Inslee blames climate change. That’s not the issue here.
Rather than lead, Inslee is again using tragedy to push his climate change agenda.
Strategically, blaming climate change makes more sense than pointing out they have no resources because they didn’t pass the bills Franz called crucial. Since he treats himself as a climate change superhero, though he lacks any meaningful results to earn any praise, he’s claiming the fires were caused by and made worse by climate change. This gives him a pass — how could he be blamed for climate change?
Only the Washington wildfires were not caused by, nor made worse by, climate change as Inslee claims. They’re made worse by poor forest management. How do I know? I’m no scientist — Jay Inslee and I have that in common. But unlike the governor, I read the data directly from the Washington State Department of Natural Resources.
“Washington’s forests are in a critical state. Millions of acres are overcrowded, filled with diseased and dying trees, and at high risk for catastrophic wildfires,” Commissioner Franz wrote in her 2019 report.
You can believe in climate change, as I do, and also note when that’s not what’s causing the problems. Simply blaming hot weather doesn’t mean climate change is responsible for the conditions leading to the fire spreading. Had the forests been thinned and dead trees cleared, the heat wouldn’t have played the same role.
It’s forest management
The report doesn’t cite climate change for fires getting worse. Rather, it singles out the “dense stands of trees and accumulations of forest fuels” for producing “intense, fast moving wildfires that immediately pose a risk to people, homes, and buildings.”
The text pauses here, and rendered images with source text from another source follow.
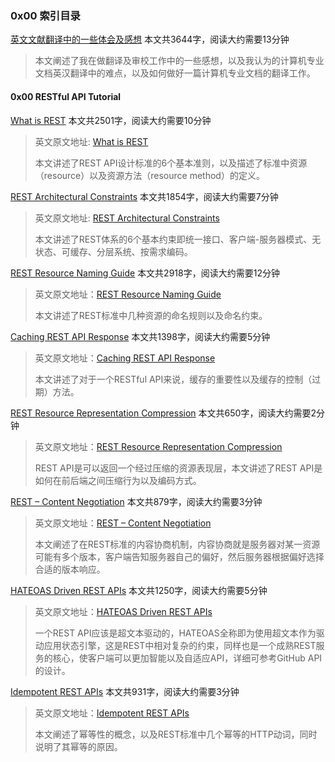 ### 0x00 索引目录

[英文文献翻译中的一些体会及感想](https://www.shaoqunliu.cn/1326.html) 本文共3644字，阅读大约需要13分钟

> 本文阐述了我在做翻译及审校工作中的一些感想，以及我认为的计算机专业文档英汉翻译中的难点，以及如何做好一篇计算机专业文档的翻译工作。

#### 0x00 RESTful API Tutorial

[What is REST](https://www.shaoqunliu.cn/1305.html) 本文共2501字，阅读大约需要10分钟

> 英文原文地址: [What is REST](https://restfulapi.net/)
>
> 本文讲述了REST API设计标准的6个基本准则，以及描述了标准中资源（resource）以及资源方法（resource method）的定义。

[REST Architectural Constraints](https://www.shaoqunliu.cn/1308.html) 本文共1854字，阅读大约需要7分钟

> 英文原文地址: [REST Architectural Constraints](https://restfulapi.net/rest-architectural-constraints/)
>
> 本文讲述了REST体系的6个基本约束即统一接口、客户端-服务器模式、无状态、可缓存、分层系统、按需求编码。

[REST Resource Naming Guide](https://www.shaoqunliu.cn/1311.html) 本文共2918字，阅读大约需要12分钟

> 英文原文地址：[REST Resource Naming Guide](https://restfulapi.net/resource-naming/)
>
> 本文讲述了REST标准中几种资源的命名规则以及命名约束。

[Caching REST API Response](https://www.shaoqunliu.cn/1324.html) 本文共1398字，阅读大约需要5分钟

> 英文原文地址：[Caching REST API Response](https://restfulapi.net/caching/)
>
> 本文讲述了对于一个RESTful API来说，缓存的重要性以及缓存的控制（过期）方法。

[REST Resource Representation Compression](https://www.shaoqunliu.cn/1328.html) 本文共650字，阅读大约需要2分钟

> 英文原文地址：[REST Resource Representation Compression](https://restfulapi.net/rest-resource-compression/)
>
> REST API是可以返回一个经过压缩的资源表现层，本文讲述了REST API是如何在前后端之间压缩行为以及编码方式。

[REST – Content Negotiation](https://www.shaoqunliu.cn/1330.html) 本文共879字，阅读大约需要3分钟

> 英文原文地址：[REST – Content Negotiation](https://restfulapi.net/content-negotiation/)
>
> 本文阐述了在REST标准的内容协商机制，内容协商就是服务器对某一资源可能有多个版本，客户端告知服务器自己的偏好，然后服务器根据偏好选择合适的版本响应。

[HATEOAS Driven REST APIs](https://www.shaoqunliu.cn/1331.html) 本文共1250字，阅读大约需要5分钟

> 英文原文地址：[HATEOAS Driven REST APIs](https://restfulapi.net/hateoas/)
>
> 一个REST API应该是超文本驱动的，HATEOAS全称即为使用超文本作为驱动应用状态引擎，这是REST中相对复杂的约束，同样也是一个成熟REST服务的核心，使客户端可以更加智能以及自适应API，详细可参考GitHub API的设计。

[Idempotent REST APIs](https://www.shaoqunliu.cn/1335.html) 本文共931字，阅读大约需要3分钟

> 英文原文地址：[Idempotent REST APIs](https://restfulapi.net/idempotent-rest-apis/) 
>
> 本文阐述了幂等性的概念，以及REST标准中几个幂等的HTTP动词，同时说明了其幂等的原因。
How do you stop the fires from intensifying and quickly spreading? The report suggests we thin out areas of heavy forests. Why? The report lays it out in detail:
Wildfire in forests composed of widely spaced, mature trees with minimal ladder fuels in the understory is more likely to remain on the ground. Large diameter, thick-barked trees with few lower branches are more likely to survive this type of fire. A low intensity ground fire has less risk of igniting structures, especially those with defensible space. This fire-adapted stand structure is maintained naturally through frequent fire return intervals or through management activities such as thinning, pruning, and/or prescribed burning.
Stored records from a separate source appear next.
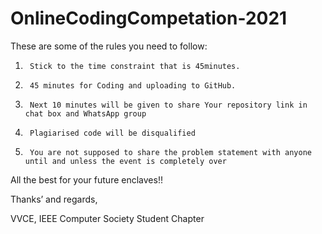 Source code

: # OnlineCodingCompetation-2021


These are some of the rules you need to follow:

1.      Stick to the time constraint that is 45minutes.

2.      45 minutes for Coding and uploading to GitHub.

3.      Next 10 minutes will be given to share Your repository link in chat box and WhatsApp group

4.      Plagiarised code will be disqualified

5.      You are not supposed to share the problem statement with anyone until and unless the event is completely over


All the best for your future enclaves!!

 

Thanks’ and regards,

VVCE, IEEE Computer Society Student Chapter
Climate change isn’t mentioned anywhere in the section of reducing the risk of wildfires.
That’s not to say climate change isn’t given ink in the report. But they discuss it just 11 times in the 64-page document, mostly tacking it on as a reflection of a “broader focus on the risks facing our forests and the values they provide.”
Inslee is all talk, no action
Inslee talks a good game, even when the talk is exploitative and irrelevant to the issue at hand. The problem is that all he does is talk about climate change, rather than act. I’m sure he thinks it’s clever referring to wildfires as “climate fires” but that doesn’t put out flames, nor does it get more resources to fight them when they occur.
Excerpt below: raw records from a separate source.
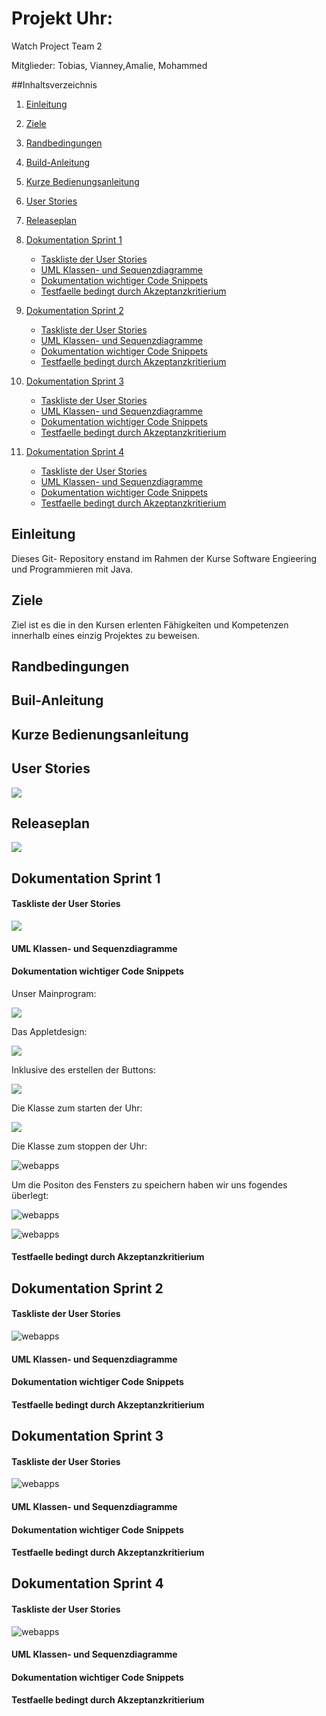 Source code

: # Projekt Uhr:

Watch Project Team 2 

Mitglieder: Tobias, Vianney,Amalie, Mohammed


##Inhaltsverzeichnis

1. [Einleitung](#einleitung)
1. [Ziele](#ziele)
1. [Randbedingungen](#randbedingungen)
1. [Build-Anleitung](#buil-anleitung)
1. [Kurze Bedienungsanleitung](#kurze-bedienungsanleitung)
1. [User Stories](#user-stories)
1. [Releaseplan](#releaseplan)
1. [Dokumentation Sprint 1](#dokumentation-sprint-1)
    + [Taskliste der User Stories](#taskliste-der-user-stories)
    + [UML Klassen- und Sequenzdiagramme](#uml-klassen-und-sequenzdiagramme)
    + [Dokumentation wichtiger Code Snippets](#dokumentation-wichtiger-code-snippets)
    + [Testfaelle bedingt durch Akzeptanzkritierium](#testfaelle-bedingt-durch-akzeptanzkritierium)
    
1. [Dokumentation Sprint 2](#dokumentation-sprint-2)
    + [Taskliste der User Stories](#taskliste-der-user-stories)
    + [UML Klassen- und Sequenzdiagramme](#uml-klassen-und-sequenzdiagramme)
    + [Dokumentation wichtiger Code Snippets](#dokumentation-wichtiger-code-snippets)
    + [Testfaelle bedingt durch Akzeptanzkritierium](#testfaelle-bedingt-durch-akzeptanzkritierium)
    
1. [Dokumentation Sprint 3](#dokumentation-sprint-3)
    + [Taskliste der User Stories](#taskliste-der-user-stories)
    + [UML Klassen- und Sequenzdiagramme](#uml-klassen-und-sequenzdiagramme)
    + [Dokumentation wichtiger Code Snippets](#dokumentation-wichtiger-code-snippets)
    + [Testfaelle bedingt durch Akzeptanzkritierium](#testfaelle-bedingt-durch-akzeptanzkritierium)
    
1. [Dokumentation Sprint 4](#dokumentation-sprint-4)
    + [Taskliste der User Stories](#taskliste-der-user-stories)
    + [UML Klassen- und Sequenzdiagramme](#uml-klassen-und-sequenzdiagramme)
    + [Dokumentation wichtiger Code Snippets](#dokumentation-wichtiger-code-snippets)
    + [Testfaelle bedingt durch Akzeptanzkritierium](#testfaelle-bedingt-durch-akzeptanzkritierium)    
    




## Einleitung 

Dieses Git- Repository enstand im Rahmen  der Kurse Software Engieering und Programmieren mit Java.

## Ziele

Ziel ist es die in den Kursen erlenten Fähigkeiten und Kompetenzen innerhalb eines einzig Projektes zu beweisen.

## Randbedingungen

## Buil-Anleitung

## Kurze Bedienungsanleitung

## User Stories

![](doku/Useretories.png)

## Releaseplan

![](doku/Releaseplan.png)

## Dokumentation Sprint 1
#### Taskliste der User Stories

![](doku/Task1.png)



#### UML Klassen- und Sequenzdiagramme
#### Dokumentation wichtiger Code Snippets
Unser Mainprogram: 

 ![](doku/main-routine.png)
 
Das Appletdesign: 

![](doku/gui1.png)

Inklusive des erstellen der Buttons:

![](doku/gui2.png)

Die Klasse zum starten der Uhr:

![](doku/startclass.png)

Die Klasse zum stoppen der Uhr:

![webapps](doku/stoppclass.png)

Um die Positon des Fensters zu speichern haben wir uns fogendes überlegt:

![webapps](doku/memory1.png)

![webapps](doku/Memory2.png)

#### Testfaelle bedingt durch Akzeptanzkritierium
## Dokumentation Sprint 2
#### Taskliste der User Stories

![webapps](doku/Task2.png)

#### UML Klassen- und Sequenzdiagramme
#### Dokumentation wichtiger Code Snippets
#### Testfaelle bedingt durch Akzeptanzkritierium
## Dokumentation Sprint 3
#### Taskliste der User Stories

![webapps](doku\Task3.png)

#### UML Klassen- und Sequenzdiagramme
#### Dokumentation wichtiger Code Snippets
#### Testfaelle bedingt durch Akzeptanzkritierium
## Dokumentation Sprint 4
#### Taskliste der User Stories

![webapps](doku/Task4.png)

#### UML Klassen- und Sequenzdiagramme
#### Dokumentation wichtiger Code Snippets
#### Testfaelle bedingt durch Akzeptanzkritierium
Todd Myers from the Washington Policy Center notes that Inslee has no results to show for all his bluster. Literally: he’s not showing results.
In his first term, he set a goal to ‘Increase the average annual statewide treatment of forested lands for forest health and fire reduction from 145,000 to 200,000 acres by 2017.’ How did the state do? We don’t know, because the goal was removed from Results Washington when it was clear the state would probably not hit the target.
In September 2016, the Department of Natural Resources confirmed they were not on target to administer the desired forest health treatments in Eastern Washington.
Today, Results Washington lists no forest health goals, but simply says, “Washington is working to restore forests and enhance forest resiliency to severe wildfires, drought, and insect and disease outbreaks.”
All Inslee has ever done is spout bumper sticker slogans, rather than do the actual work to tackle the problems he says are the most serious.